Why did the cookie cry? Because his father was a wafer so long!

I used to work in a shoe recycling shop. It was sole destroying.

What do you call a belt with a watch on it? A waist of time.

How do you organize an outer space party? You planet.

I went to a seafood disco last week... and pulled a mussel.

Do you know where you can get chicken broth in bulk? The stock market.

I cut my finger chopping cheese, but I think that I may have greater problems.

My cat was just sick on the carpet, I don’t think it’s feline well.

Why did the octopus beat the shark in a fight? Because it was well armed.

How much does a hipster weigh? An instagram.

What did daddy spider say to baby spider? You spend too much time on the web.
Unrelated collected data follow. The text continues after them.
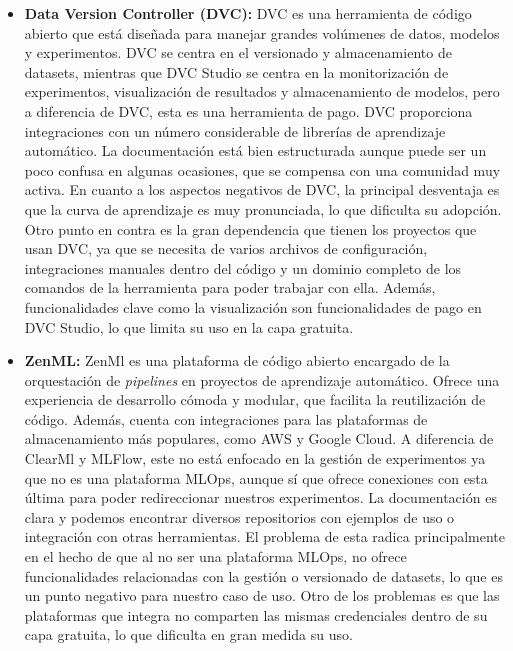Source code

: \begin{itemize}
    \item \textbf{Data Version Controller (DVC):} DVC \cite{dvc} es una herramienta de código abierto que
    está diseñada para manejar grandes volúmenes de datos, modelos y experimentos. DVC
    se centra en el versionado y almacenamiento de datasets, mientras que DVC Studio se centra en la
    monitorización de experimentos, visualización de resultados y almacenamiento de modelos, pero a diferencia
    de DVC, esta es una herramienta de pago. DVC proporciona integraciones con un número considerable de librerías de 
    aprendizaje automático. La documentación está bien estructurada aunque puede ser un poco confusa en algunas ocasiones, 
    que se compensa con una comunidad muy activa. En cuanto a los aspectos negativos de DVC, la principal desventaja es que
    la curva de aprendizaje es muy pronunciada, lo que dificulta su adopción. Otro punto en contra
    es la gran dependencia que tienen los proyectos que usan DVC, ya que se necesita de varios archivos
    de configuración, integraciones manuales dentro del código y un dominio completo de los comandos de la
    herramienta para poder trabajar con ella. Además, funcionalidades clave como la visualización son funcionalidades
    de pago en DVC Studio, lo que limita su uso en la capa gratuita.
    
    \item \textbf{ZenML:} ZenMl \cite{Zenml} es una plataforma de código abierto encargado de la orquestación de \textit{pipelines} en
    proyectos de aprendizaje automático. Ofrece una experiencia de desarrollo cómoda y modular, que facilita
    la reutilización de código. Además, cuenta con integraciones para las plataformas de almacenamiento
    más populares, como AWS y Google Cloud. A diferencia de ClearMl y MLFlow, este no está enfocado en la
    gestión de experimentos ya que no es una plataforma MLOps, aunque sí que ofrece conexiones con esta última
    para poder redireccionar nuestros experimentos. La documentación es clara y podemos encontrar diversos repositorios 
    con ejemplos de uso o integración con otras herramientas. El problema de esta radica principalmente
    en el hecho de que al no ser una plataforma MLOps, no ofrece funcionalidades relacionadas con la gestión
    o versionado de datasets, lo que es un punto negativo para nuestro caso de uso. Otro de los problemas
    es que las plataformas que integra no comparten las mismas credenciales dentro de su capa
    gratuita, lo que dificulta en gran medida su uso. 


\end{itemize}
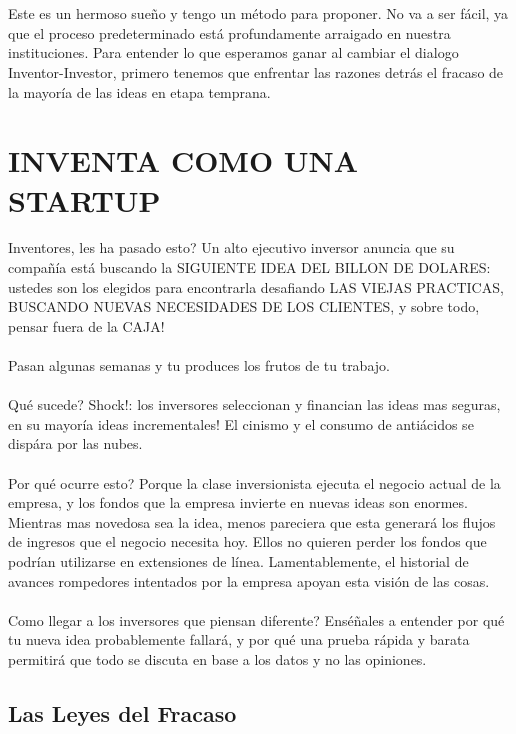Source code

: \documentclass{article}
\begin{document}
\\ \\
Este es un hermoso sue\~no y tengo un m\'etodo para proponer. No va a ser f\'acil, ya que el proceso predeterminado est\'a profundamente arraigado en nuestra instituciones. Para entender lo que esperamos ganar al cambiar el dialogo Inventor-Investor, primero tenemos que enfrentar las razones detr\'as el fracaso de la mayor\'ia de las ideas en etapa temprana.

\clearpage
\section{INVENTA COMO UNA STARTUP}

Inventores, les ha pasado esto? Un alto ejecutivo inversor anuncia que su compa\~n\'ia est\'a buscando la SIGUIENTE IDEA DEL BILLON DE DOLARES: ustedes son los elegidos para encontrarla desafiando LAS VIEJAS PRACTICAS, BUSCANDO NUEVAS NECESIDADES DE LOS CLIENTES, y sobre todo, pensar fuera de la CAJA!
\\ \\
Pasan algunas semanas y tu produces los frutos de tu trabajo.
\\ \\
Qu\'e sucede? Shock!: los inversores seleccionan y financian las ideas mas seguras, en su mayor\'ia ideas incrementales! El cinismo y el consumo de anti\'acidos se disp\'ara por las nubes.
\\ \\
Por qu\'e ocurre esto? Porque la clase inversionista ejecuta el negocio actual de la empresa, y los fondos que la empresa invierte en nuevas ideas son enormes. Mientras mas novedosa sea la idea, menos pareciera que esta generar\'a los flujos de ingresos que el negocio necesita hoy. Ellos no quieren perder los fondos que podr\'ian utilizarse en extensiones de l\'inea. Lamentablemente, el historial de avances rompedores intentados por la empresa apoyan esta visi\'on de las cosas.
\\ \\
Como llegar a los inversores que piensan diferente? Ens\'e\~nales a entender por qu\'e tu nueva idea probablemente fallar\'a, y por qu\'e una prueba r\'apida y barata permitir\'a que todo se discuta en base a los datos y no las opiniones.

\subsection{Las Leyes del Fracaso}
\end{document}
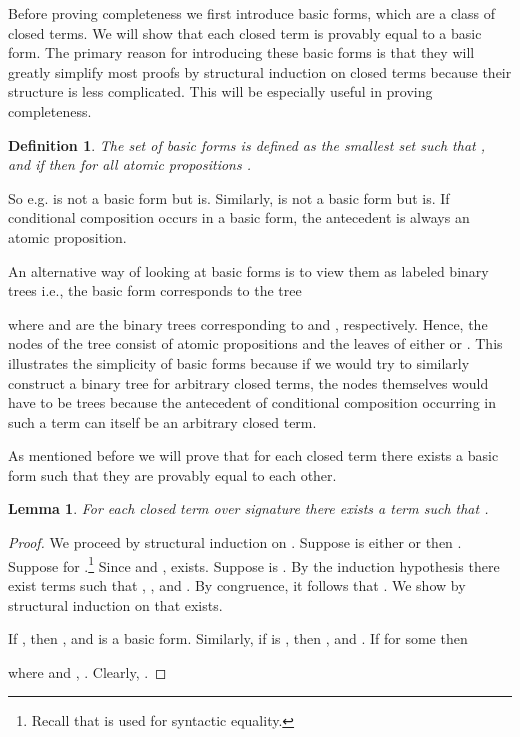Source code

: \documentclass[a4paper,twoside,openright]{report}
\newtheorem{lem}[theorem]{Lemma}
\newtheorem{defn}[theorem]{Definition}
\begin{document}
Before proving completeness we first introduce basic forms, which are a class of closed terms. We will show that each closed term is provably equal to a basic form. The primary reason for introducing these basic forms is that they will greatly simplify most proofs by structural induction on closed terms because their structure is less complicated. This will be especially useful in proving completeness.

\begin{defn}\label{basic form def}
The set of basic forms  is defined as the smallest set
such that , and if  then  for all atomic propositions .
\end{defn}

So e.g.  is not a basic form but  is. Similarly,  is not a basic form but  is. If conditional composition occurs in a basic form, the antecedent is always an atomic proposition.

An alternative way of looking at basic forms is to view them as labeled binary trees i.e., the basic form  corresponds to the tree

where  and  are the binary trees corresponding to  and , respectively. Hence, the nodes of the tree consist of atomic propositions and the leaves of either  or . This illustrates the simplicity of basic forms because if we would try to similarly construct a binary tree for arbitrary closed terms, the nodes themselves would have to be trees because the antecedent of conditional composition occurring in such a term can itself be an arbitrary closed term.

As mentioned before we will prove that for each closed term there exists a basic form such that they are provably equal to each other.

\begin{lem}\label{basic form theorem}
For each closed term  over signature  there exists a
term  such that .
\end{lem}
\begin{proof}
We proceed by structural induction on . Suppose  is either  or  then . Suppose  for .\footnote{Recall that  is used for syntactic equality.} Since  and ,  exists. Suppose  is . By the induction hypothesis there exist terms  such that , , and . By congruence, it follows that . We show by structural induction on  that  exists.

If , then , and  is a basic form. Similarly, if  is , then , and . If  for some  then

where  and , . Clearly, .
\end{proof}
\end{document}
Atheism is a non-prophet organisation.

There’s a new type of broom out, it’s sweeping the nation.

What cheese can never be yours? Nacho cheese.

What did the Buffalo say to his little boy when he dropped him off at school? Bison.

Have you ever heard of a music group called Cellophane? They mostly wrap.

Why does Superman gets invited to dinners? Because he is a Supperhero.

How was Rome split in two? With a pair of Ceasars.

The shovel was a ground breaking invention.

A scarecrow says, "This job isn't for everyone, but hay, it's in my jeans."

A Buddhist walks up to a hot dog stand and says, "Make me one with everything."

Did you hear about the guy who lost the left side of his body? He's alright now.

What do you call a girl with one leg that's shorter than the other? Ilene.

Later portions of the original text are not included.